|
|
|
|
|
by forgotusername
4982 days ago
|
|
> but if you can put in any data you want, you could poison the compression enough to put it into a bad state -- one where effectively nothing compresses properly, and you end up with your own data completely in the clear. This sounds interesting, and completely counter to my understanding of how compression works.. I thought CRIME's innovation was to exploit compression ratios as a proxy for cleartext. Poking a compressor into emitting probabilistically assigned bit-aligned symbols that happen to correspond to its input seems unlikely. |
|
With careful control over the data, you could make it so no dictionary lookup would ever succeed. This would mean no strings would ever be eliminated through backreferences.
Most also have a minimum match length, making your life a bit easier here. Most also are outputting encoded streams that basically a little decompression VM (IE literal, 0, backreference, 255 bytes ago, size 30). Because of this, they will not eliminate duplicates where the match is too small (only 2 bytes).
This will get you past the duplicate elimination phase, but not the huffman phase.

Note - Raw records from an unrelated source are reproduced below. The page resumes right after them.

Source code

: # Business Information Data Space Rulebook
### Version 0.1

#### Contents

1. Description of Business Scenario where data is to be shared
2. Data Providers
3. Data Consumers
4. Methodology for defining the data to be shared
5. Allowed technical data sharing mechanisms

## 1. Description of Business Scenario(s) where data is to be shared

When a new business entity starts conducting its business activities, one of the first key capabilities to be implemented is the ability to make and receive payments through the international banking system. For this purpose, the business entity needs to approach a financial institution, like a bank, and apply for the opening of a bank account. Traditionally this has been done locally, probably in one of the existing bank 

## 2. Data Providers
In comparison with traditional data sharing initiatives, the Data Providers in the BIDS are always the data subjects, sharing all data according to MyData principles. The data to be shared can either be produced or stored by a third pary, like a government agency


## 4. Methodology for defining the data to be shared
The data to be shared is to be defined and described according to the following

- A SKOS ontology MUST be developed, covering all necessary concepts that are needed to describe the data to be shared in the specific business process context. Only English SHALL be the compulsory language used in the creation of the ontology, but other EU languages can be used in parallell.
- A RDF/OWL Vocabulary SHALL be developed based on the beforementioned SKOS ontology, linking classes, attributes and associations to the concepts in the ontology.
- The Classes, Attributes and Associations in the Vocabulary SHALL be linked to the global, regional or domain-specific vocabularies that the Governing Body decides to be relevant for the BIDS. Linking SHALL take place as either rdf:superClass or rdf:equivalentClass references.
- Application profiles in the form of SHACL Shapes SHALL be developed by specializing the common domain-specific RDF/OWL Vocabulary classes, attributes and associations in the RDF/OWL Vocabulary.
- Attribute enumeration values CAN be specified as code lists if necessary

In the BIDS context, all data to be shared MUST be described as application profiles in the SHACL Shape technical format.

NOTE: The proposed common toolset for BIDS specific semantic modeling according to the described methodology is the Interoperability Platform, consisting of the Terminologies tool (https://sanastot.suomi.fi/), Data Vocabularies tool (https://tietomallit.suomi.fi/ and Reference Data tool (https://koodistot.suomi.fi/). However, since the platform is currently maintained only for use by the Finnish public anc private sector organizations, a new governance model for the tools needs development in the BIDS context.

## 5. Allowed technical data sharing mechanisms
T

Getting past the huffman phase is harder. To get it to output a stored block, you have to convince it the raw literal length of the block will end up less than the length of the block as encoded.
For zlib, we have opt_len = (sizeof (compressed data in bits) + sizeof (huffman tree in bits ) + 3 + 7) / 8
if (stored_len+4 <= opt_lenb) use stored block
So you do have some chance to beat it by messing with the probability distributions, and do get a little leeway.
On the plus side, you only need to mess with the probability for a single zlib block, not the whole shebang.